Exercise material:
= Beginning of Section =

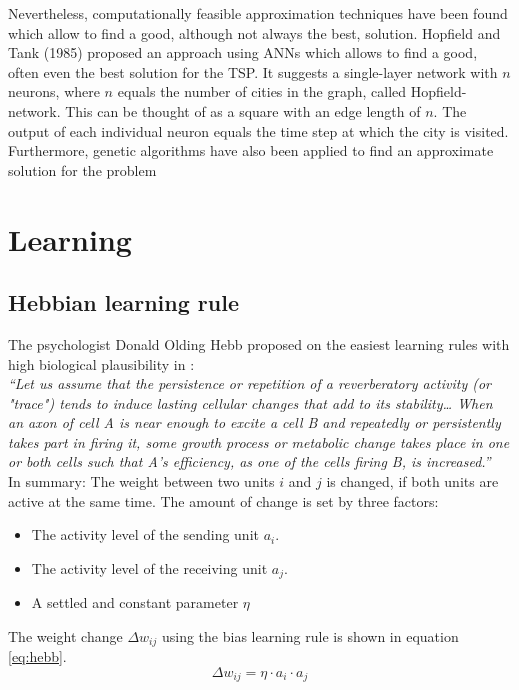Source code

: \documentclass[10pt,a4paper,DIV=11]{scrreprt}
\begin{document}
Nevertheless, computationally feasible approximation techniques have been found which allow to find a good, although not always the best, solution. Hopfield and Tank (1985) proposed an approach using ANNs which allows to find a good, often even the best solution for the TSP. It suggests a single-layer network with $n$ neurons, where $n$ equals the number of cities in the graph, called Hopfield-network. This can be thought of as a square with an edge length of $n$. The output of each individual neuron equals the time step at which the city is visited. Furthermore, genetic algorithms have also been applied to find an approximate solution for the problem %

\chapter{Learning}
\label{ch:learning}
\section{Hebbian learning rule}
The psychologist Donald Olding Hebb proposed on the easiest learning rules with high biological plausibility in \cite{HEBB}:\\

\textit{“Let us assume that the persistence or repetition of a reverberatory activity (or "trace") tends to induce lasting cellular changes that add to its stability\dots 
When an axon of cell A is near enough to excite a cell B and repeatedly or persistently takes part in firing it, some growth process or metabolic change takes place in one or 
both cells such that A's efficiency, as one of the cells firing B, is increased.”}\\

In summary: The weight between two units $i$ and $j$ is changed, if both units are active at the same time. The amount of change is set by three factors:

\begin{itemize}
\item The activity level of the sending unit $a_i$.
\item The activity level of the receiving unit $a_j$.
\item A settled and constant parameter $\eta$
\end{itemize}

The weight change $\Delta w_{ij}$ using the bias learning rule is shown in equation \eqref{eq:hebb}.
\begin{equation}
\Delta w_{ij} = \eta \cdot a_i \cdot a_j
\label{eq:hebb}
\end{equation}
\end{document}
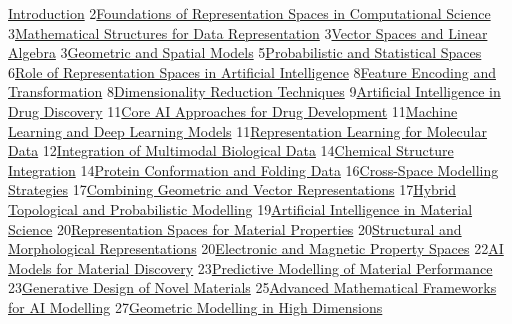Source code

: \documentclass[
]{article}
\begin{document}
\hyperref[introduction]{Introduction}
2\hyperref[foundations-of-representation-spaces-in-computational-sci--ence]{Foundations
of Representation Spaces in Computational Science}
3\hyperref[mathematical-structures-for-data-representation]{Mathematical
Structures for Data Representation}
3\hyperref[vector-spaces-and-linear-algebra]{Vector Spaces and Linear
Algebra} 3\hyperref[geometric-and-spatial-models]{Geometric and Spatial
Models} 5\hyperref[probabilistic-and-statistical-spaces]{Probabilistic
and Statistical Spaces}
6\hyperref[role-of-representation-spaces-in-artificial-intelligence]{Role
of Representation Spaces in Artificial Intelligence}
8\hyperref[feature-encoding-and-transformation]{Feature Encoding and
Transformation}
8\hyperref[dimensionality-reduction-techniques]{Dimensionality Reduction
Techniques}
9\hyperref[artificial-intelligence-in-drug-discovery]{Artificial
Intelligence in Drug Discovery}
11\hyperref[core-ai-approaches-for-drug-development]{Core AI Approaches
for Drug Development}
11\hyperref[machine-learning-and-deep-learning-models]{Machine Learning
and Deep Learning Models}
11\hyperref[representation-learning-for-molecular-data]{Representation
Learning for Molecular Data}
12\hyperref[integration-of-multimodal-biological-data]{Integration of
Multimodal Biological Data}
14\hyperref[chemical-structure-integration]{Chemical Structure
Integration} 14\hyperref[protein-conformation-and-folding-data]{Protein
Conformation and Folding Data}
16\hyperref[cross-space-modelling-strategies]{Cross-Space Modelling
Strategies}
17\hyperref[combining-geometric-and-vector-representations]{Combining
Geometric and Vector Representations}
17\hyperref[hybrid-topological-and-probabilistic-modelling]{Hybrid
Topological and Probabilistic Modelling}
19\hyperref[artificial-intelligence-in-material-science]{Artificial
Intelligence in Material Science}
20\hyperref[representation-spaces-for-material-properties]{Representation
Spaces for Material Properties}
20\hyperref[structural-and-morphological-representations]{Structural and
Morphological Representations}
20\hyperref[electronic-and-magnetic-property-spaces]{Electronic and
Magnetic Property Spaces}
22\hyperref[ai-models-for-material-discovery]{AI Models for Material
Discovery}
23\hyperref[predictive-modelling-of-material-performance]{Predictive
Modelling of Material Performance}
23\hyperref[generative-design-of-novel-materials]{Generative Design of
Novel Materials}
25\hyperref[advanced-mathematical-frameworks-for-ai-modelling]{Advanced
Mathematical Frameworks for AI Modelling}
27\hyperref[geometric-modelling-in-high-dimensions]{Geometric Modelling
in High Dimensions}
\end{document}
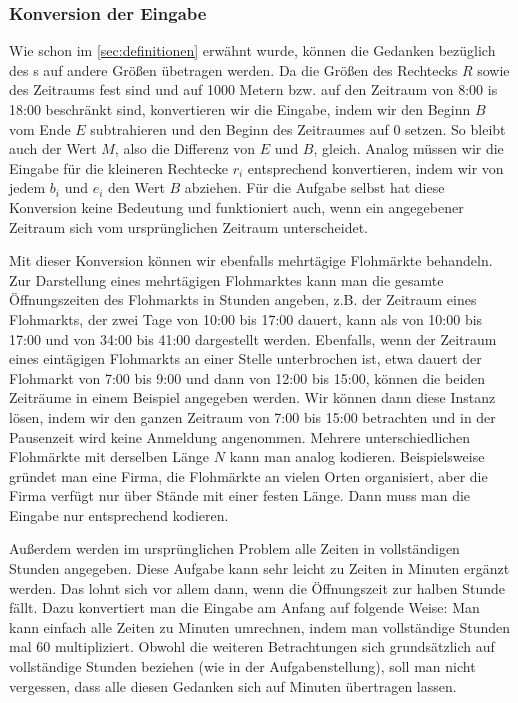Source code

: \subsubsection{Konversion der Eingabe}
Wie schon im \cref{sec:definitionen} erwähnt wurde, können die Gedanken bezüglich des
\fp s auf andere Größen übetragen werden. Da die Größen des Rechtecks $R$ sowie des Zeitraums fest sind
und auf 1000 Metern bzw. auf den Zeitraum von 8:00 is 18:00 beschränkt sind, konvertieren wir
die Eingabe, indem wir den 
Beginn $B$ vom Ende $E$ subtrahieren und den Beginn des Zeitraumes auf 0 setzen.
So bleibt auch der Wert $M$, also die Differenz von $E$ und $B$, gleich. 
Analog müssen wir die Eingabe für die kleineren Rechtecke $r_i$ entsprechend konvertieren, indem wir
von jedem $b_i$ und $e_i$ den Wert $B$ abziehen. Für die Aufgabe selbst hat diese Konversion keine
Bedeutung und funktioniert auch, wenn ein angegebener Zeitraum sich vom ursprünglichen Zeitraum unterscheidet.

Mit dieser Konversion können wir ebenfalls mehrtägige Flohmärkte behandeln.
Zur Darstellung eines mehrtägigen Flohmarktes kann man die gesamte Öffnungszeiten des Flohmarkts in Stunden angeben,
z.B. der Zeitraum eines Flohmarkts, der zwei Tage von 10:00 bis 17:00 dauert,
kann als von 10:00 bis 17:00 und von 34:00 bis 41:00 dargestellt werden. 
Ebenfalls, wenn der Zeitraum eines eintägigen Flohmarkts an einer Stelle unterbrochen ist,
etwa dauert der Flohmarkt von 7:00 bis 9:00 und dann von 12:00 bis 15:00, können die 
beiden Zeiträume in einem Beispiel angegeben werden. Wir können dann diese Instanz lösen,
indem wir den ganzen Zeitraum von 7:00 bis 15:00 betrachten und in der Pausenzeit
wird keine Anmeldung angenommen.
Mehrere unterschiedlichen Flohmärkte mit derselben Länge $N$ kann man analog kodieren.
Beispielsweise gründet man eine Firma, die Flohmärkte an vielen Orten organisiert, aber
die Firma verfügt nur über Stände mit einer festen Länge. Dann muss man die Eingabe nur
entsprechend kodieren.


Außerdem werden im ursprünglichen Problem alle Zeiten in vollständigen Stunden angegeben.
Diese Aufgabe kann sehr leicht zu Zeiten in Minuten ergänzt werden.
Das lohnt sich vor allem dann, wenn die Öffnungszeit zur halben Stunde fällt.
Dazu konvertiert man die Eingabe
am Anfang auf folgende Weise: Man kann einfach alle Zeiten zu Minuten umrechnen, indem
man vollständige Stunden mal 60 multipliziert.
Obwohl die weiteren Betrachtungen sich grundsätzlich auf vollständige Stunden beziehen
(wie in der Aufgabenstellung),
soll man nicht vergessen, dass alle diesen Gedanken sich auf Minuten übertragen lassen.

= End of Section =

What the task asks: Write out each record exactly as shown, but not its pictures.

Expected answer:
Source code

: \documentclass[10pt,a4paper,DIV=11]{scrreprt}
\begin{document}
Nevertheless, computationally feasible approximation techniques have been found which allow to find a good, although not always the best, solution. Hopfield and Tank (1985) proposed an approach using ANNs which allows to find a good, often even the best solution for the TSP. It suggests a single-layer network with $n$ neurons, where $n$ equals the number of cities in the graph, called Hopfield-network. This can be thought of as a square with an edge length of $n$. The output of each individual neuron equals the time step at which the city is visited. Furthermore, genetic algorithms have also been applied to find an approximate solution for the problem %

\chapter{Learning}
\label{ch:learning}
\section{Hebbian learning rule}
The psychologist Donald Olding Hebb proposed on the easiest learning rules with high biological plausibility in \cite{HEBB}:\\

\textit{“Let us assume that the persistence or repetition of a reverberatory activity (or "trace") tends to induce lasting cellular changes that add to its stability\dots 
When an axon of cell A is near enough to excite a cell B and repeatedly or persistently takes part in firing it, some growth process or metabolic change takes place in one or 
both cells such that A's efficiency, as one of the cells firing B, is increased.”}\\

In summary: The weight between two units $i$ and $j$ is changed, if both units are active at the same time. The amount of change is set by three factors:

\begin{itemize}
\item The activity level of the sending unit $a_i$.
\item The activity level of the receiving unit $a_j$.
\item A settled and constant parameter $\eta$
\end{itemize}

The weight change $\Delta w_{ij}$ using the bias learning rule is shown in equation \eqref{eq:hebb}.
\begin{equation}
\Delta w_{ij} = \eta \cdot a_i \cdot a_j
\label{eq:hebb}
\end{equation}
\end{document}
Source code

: \documentclass[
]{article}
\begin{document}
\hyperref[introduction]{Introduction}
2\hyperref[foundations-of-representation-spaces-in-computational-sci--ence]{Foundations
of Representation Spaces in Computational Science}
3\hyperref[mathematical-structures-for-data-representation]{Mathematical
Structures for Data Representation}
3\hyperref[vector-spaces-and-linear-algebra]{Vector Spaces and Linear
Algebra} 3\hyperref[geometric-and-spatial-models]{Geometric and Spatial
Models} 5\hyperref[probabilistic-and-statistical-spaces]{Probabilistic
and Statistical Spaces}
6\hyperref[role-of-representation-spaces-in-artificial-intelligence]{Role
of Representation Spaces in Artificial Intelligence}
8\hyperref[feature-encoding-and-transformation]{Feature Encoding and
Transformation}
8\hyperref[dimensionality-reduction-techniques]{Dimensionality Reduction
Techniques}
9\hyperref[artificial-intelligence-in-drug-discovery]{Artificial
Intelligence in Drug Discovery}
11\hyperref[core-ai-approaches-for-drug-development]{Core AI Approaches
for Drug Development}
11\hyperref[machine-learning-and-deep-learning-models]{Machine Learning
and Deep Learning Models}
11\hyperref[representation-learning-for-molecular-data]{Representation
Learning for Molecular Data}
12\hyperref[integration-of-multimodal-biological-data]{Integration of
Multimodal Biological Data}
14\hyperref[chemical-structure-integration]{Chemical Structure
Integration} 14\hyperref[protein-conformation-and-folding-data]{Protein
Conformation and Folding Data}
16\hyperref[cross-space-modelling-strategies]{Cross-Space Modelling
Strategies}
17\hyperref[combining-geometric-and-vector-representations]{Combining
Geometric and Vector Representations}
17\hyperref[hybrid-topological-and-probabilistic-modelling]{Hybrid
Topological and Probabilistic Modelling}
19\hyperref[artificial-intelligence-in-material-science]{Artificial
Intelligence in Material Science}
20\hyperref[representation-spaces-for-material-properties]{Representation
Spaces for Material Properties}
20\hyperref[structural-and-morphological-representations]{Structural and
Morphological Representations}
20\hyperref[electronic-and-magnetic-property-spaces]{Electronic and
Magnetic Property Spaces}
22\hyperref[ai-models-for-material-discovery]{AI Models for Material
Discovery}
23\hyperref[predictive-modelling-of-material-performance]{Predictive
Modelling of Material Performance}
23\hyperref[generative-design-of-novel-materials]{Generative Design of
Novel Materials}
25\hyperref[advanced-mathematical-frameworks-for-ai-modelling]{Advanced
Mathematical Frameworks for AI Modelling}
27\hyperref[geometric-modelling-in-high-dimensions]{Geometric Modelling
in High Dimensions}
\end{document}
Source code

: \subsubsection{Konversion der Eingabe}
Wie schon im \cref{sec:definitionen} erwähnt wurde, können die Gedanken bezüglich des
\fp s auf andere Größen übetragen werden. Da die Größen des Rechtecks $R$ sowie des Zeitraums fest sind
und auf 1000 Metern bzw. auf den Zeitraum von 8:00 is 18:00 beschränkt sind, konvertieren wir
die Eingabe, indem wir den 
Beginn $B$ vom Ende $E$ subtrahieren und den Beginn des Zeitraumes auf 0 setzen.
So bleibt auch der Wert $M$, also die Differenz von $E$ und $B$, gleich. 
Analog müssen wir die Eingabe für die kleineren Rechtecke $r_i$ entsprechend konvertieren, indem wir
von jedem $b_i$ und $e_i$ den Wert $B$ abziehen. Für die Aufgabe selbst hat diese Konversion keine
Bedeutung und funktioniert auch, wenn ein angegebener Zeitraum sich vom ursprünglichen Zeitraum unterscheidet.

Mit dieser Konversion können wir ebenfalls mehrtägige Flohmärkte behandeln.
Zur Darstellung eines mehrtägigen Flohmarktes kann man die gesamte Öffnungszeiten des Flohmarkts in Stunden angeben,
z.B. der Zeitraum eines Flohmarkts, der zwei Tage von 10:00 bis 17:00 dauert,
kann als von 10:00 bis 17:00 und von 34:00 bis 41:00 dargestellt werden. 
Ebenfalls, wenn der Zeitraum eines eintägigen Flohmarkts an einer Stelle unterbrochen ist,
etwa dauert der Flohmarkt von 7:00 bis 9:00 und dann von 12:00 bis 15:00, können die 
beiden Zeiträume in einem Beispiel angegeben werden. Wir können dann diese Instanz lösen,
indem wir den ganzen Zeitraum von 7:00 bis 15:00 betrachten und in der Pausenzeit
wird keine Anmeldung angenommen.
Mehrere unterschiedlichen Flohmärkte mit derselben Länge $N$ kann man analog kodieren.
Beispielsweise gründet man eine Firma, die Flohmärkte an vielen Orten organisiert, aber
die Firma verfügt nur über Stände mit einer festen Länge. Dann muss man die Eingabe nur
entsprechend kodieren.


Außerdem werden im ursprünglichen Problem alle Zeiten in vollständigen Stunden angegeben.
Diese Aufgabe kann sehr leicht zu Zeiten in Minuten ergänzt werden.
Das lohnt sich vor allem dann, wenn die Öffnungszeit zur halben Stunde fällt.
Dazu konvertiert man die Eingabe
am Anfang auf folgende Weise: Man kann einfach alle Zeiten zu Minuten umrechnen, indem
man vollständige Stunden mal 60 multipliziert.
Obwohl die weiteren Betrachtungen sich grundsätzlich auf vollständige Stunden beziehen
(wie in der Aufgabenstellung),
soll man nicht vergessen, dass alle diesen Gedanken sich auf Minuten übertragen lassen.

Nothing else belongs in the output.